Western countries often forget that when the Japanese bombed Pearl Harbor, the Imperial Army also attacked Malaya, the Philippines and Hong Kong. The US government was unambiguous in its response to the Japanese attack, but the leaders of the nationalist movements in South-East Asia had decidedly mixed feelings about their new masters. These feelings persist long after the end of the Japanese occupation.

Nationalists in Burma, Indonesia, Malaya and the Philippines rushed to collaborate with the Japanese, seeing them as allies in the struggle against colonialism. The Burmese national hero, Aung San, father of the recently released opposition leader Aung San Suu Kyi, placed his Burma Independence Army at Japan's disposal. In Indonesia, Sukarno was released from detention to mobilise support for the Japanese.

These leaders were soon disillusioned by Japan's promise of "Asia for the Asians". By 1944 Aung San, for example, set about forming the Anti- Fascist People's Freedom League and actively sought co-operation with the British forces. Yet the nationalists were right in seeing the Japanese occupation as starting the process of decolonisation, because it destroyed for ever the authority of the European colonisers.

Unlike in China, there was little initial resistance to the Japanese in South-East Asia, apart from that put up by Communist forces.

The main victims were the Chinese Communities of South-East Asia, who were brutally treated. Women in some countries in the region, notably the Philippines, were forced to become "comfort women", or sex slaves for the occupying forces. Yet when the Japanese armies departed in defeat, they did not leave the same residue of bitterness felt in occupied Europe or China.

Japan was astute enough not to disturb traditional forms of rule. In Malaya, for example, the Japanese preserved the position of the royal families, while in Thailand they allowed a puppet government to do their dirty work, never declaring the country to be under Japanese rule.

There is still bitterness over Japan's failure to pay reparations or, until this week, even to apologise for its occupation of the region. Japan has indirectly paid its dues to the previously occupied countries, however, in the form of a number of large-scale aid projects.

Like the Germans in Europe, the Japanese have compensated for military defeat by throwing their energies into economic resurgence. Japanese consumer goods reign supreme in South-East Asian stores, and Japanese companies are among the biggest investors in the region. Although their investment in Asia is well ahead of the total put into Europe, it is way behind the amount poured into the US. Despite all the talk of focusing on South-East Asia, Japanese trade with the region is just over half the amount done with the US alone.

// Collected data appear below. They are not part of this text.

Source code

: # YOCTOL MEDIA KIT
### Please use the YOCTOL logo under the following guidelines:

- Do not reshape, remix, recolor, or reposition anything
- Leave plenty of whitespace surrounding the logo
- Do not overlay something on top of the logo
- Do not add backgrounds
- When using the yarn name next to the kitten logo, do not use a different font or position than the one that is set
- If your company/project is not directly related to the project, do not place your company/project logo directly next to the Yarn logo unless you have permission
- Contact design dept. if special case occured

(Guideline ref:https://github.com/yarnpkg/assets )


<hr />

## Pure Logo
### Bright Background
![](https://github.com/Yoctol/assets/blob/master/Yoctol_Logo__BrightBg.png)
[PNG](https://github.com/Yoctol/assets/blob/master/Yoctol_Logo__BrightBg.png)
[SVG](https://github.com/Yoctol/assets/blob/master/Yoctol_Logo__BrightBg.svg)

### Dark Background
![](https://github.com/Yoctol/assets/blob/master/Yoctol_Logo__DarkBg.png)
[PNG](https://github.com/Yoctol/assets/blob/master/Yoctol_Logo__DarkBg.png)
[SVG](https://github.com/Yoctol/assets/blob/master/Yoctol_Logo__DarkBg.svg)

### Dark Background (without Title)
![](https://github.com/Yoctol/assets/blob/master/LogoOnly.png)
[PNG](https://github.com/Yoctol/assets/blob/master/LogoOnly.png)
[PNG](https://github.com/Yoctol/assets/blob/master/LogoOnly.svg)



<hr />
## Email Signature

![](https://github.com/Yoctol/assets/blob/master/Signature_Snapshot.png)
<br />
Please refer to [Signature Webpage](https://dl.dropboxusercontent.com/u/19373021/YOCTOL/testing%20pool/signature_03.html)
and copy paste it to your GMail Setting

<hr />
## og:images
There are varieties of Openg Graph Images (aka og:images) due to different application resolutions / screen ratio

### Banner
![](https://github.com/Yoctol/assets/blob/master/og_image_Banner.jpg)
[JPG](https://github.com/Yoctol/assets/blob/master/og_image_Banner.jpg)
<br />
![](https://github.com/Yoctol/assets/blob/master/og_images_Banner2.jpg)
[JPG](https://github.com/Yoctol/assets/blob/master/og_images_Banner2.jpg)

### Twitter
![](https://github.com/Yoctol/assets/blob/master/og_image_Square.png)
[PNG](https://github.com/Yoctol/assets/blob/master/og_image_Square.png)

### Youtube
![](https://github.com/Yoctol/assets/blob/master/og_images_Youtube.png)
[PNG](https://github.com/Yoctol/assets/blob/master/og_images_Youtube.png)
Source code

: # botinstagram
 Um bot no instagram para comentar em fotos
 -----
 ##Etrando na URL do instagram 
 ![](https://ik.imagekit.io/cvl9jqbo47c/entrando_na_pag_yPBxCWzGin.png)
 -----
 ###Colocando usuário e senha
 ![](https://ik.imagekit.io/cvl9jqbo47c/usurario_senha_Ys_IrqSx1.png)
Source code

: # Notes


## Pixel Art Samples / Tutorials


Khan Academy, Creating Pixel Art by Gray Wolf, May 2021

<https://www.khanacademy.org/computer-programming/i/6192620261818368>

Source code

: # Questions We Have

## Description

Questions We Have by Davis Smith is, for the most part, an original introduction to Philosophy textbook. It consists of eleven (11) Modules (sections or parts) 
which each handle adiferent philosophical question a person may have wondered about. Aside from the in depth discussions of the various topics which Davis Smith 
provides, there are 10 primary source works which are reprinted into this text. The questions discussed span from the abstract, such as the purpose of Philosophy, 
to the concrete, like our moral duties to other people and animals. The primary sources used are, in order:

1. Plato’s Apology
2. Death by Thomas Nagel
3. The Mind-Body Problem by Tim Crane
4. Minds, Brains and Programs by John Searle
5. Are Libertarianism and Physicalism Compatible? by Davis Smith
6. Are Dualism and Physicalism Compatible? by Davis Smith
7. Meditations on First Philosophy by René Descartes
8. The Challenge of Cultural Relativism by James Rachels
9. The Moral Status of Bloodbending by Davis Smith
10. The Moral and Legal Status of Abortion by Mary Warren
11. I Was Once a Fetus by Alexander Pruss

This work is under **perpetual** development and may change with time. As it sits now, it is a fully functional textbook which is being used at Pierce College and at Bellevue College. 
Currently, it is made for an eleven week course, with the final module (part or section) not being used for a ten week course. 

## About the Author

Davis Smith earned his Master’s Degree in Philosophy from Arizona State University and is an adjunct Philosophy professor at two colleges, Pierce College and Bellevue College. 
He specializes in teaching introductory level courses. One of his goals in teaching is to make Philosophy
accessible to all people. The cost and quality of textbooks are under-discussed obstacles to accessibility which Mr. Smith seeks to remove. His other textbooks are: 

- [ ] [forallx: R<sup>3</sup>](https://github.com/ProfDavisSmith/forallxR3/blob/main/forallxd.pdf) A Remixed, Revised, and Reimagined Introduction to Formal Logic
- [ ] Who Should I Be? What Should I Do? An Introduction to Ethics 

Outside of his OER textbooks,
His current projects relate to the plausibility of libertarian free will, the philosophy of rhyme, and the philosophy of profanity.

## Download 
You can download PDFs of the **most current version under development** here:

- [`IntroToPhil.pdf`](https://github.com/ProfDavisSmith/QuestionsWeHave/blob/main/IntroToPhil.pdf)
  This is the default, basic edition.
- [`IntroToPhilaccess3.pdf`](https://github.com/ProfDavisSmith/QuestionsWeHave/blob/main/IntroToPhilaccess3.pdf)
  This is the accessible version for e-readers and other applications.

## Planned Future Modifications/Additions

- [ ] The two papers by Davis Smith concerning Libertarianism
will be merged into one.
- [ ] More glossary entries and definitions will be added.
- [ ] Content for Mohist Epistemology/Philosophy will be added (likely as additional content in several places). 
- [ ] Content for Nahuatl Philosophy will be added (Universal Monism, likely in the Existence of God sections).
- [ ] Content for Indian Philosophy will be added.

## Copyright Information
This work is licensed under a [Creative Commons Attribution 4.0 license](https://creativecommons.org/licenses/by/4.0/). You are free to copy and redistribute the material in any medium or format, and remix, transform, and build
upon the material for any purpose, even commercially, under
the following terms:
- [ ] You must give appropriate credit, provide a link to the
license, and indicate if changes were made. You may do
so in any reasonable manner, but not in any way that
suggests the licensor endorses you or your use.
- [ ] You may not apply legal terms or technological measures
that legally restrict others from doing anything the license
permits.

South-East Asian countries often complain that Japanese investors are unwilling to transfer technology. Japan, meanwhile, sees the emergence of ever-stronger economies in east Asia as threatening its competitive position in world markets. Malaysia's Prime Minister, Mahathir Mohamad, has committed his country to a "Look East" policy, stressing the need to learn from Japanese, rather than Western examples, but even in Malaysia the course of economic relations has not been smooth. The joint project to develop Malaysia's first national car, the Proton Saga, has been bedevilled by a mass of disputes between the Malaysian and Japanese partners.

Culturally, however, the extent of Japanese influence on South-East Asia is often overlooked.

Japanese design, pop music, food fads and clothing have had a tremendous impact on the thinking of the younger generation since the 1970s.

Politically as well, Japan is far more active in this region than anywhere else in the world. Japanese diplomats played a key role in the recent release of Ms Suu Kyi in Burma, and Japan first broke its policy of not sending troops overseas by joining the UN mission in Cambodia.

It is clear that what the wartime leaders in Tokyo called the "Greater East Asian Co-Prosperity Sphere" is still very much regarded as Japan's backyard, even though the Imperial Army has long gone.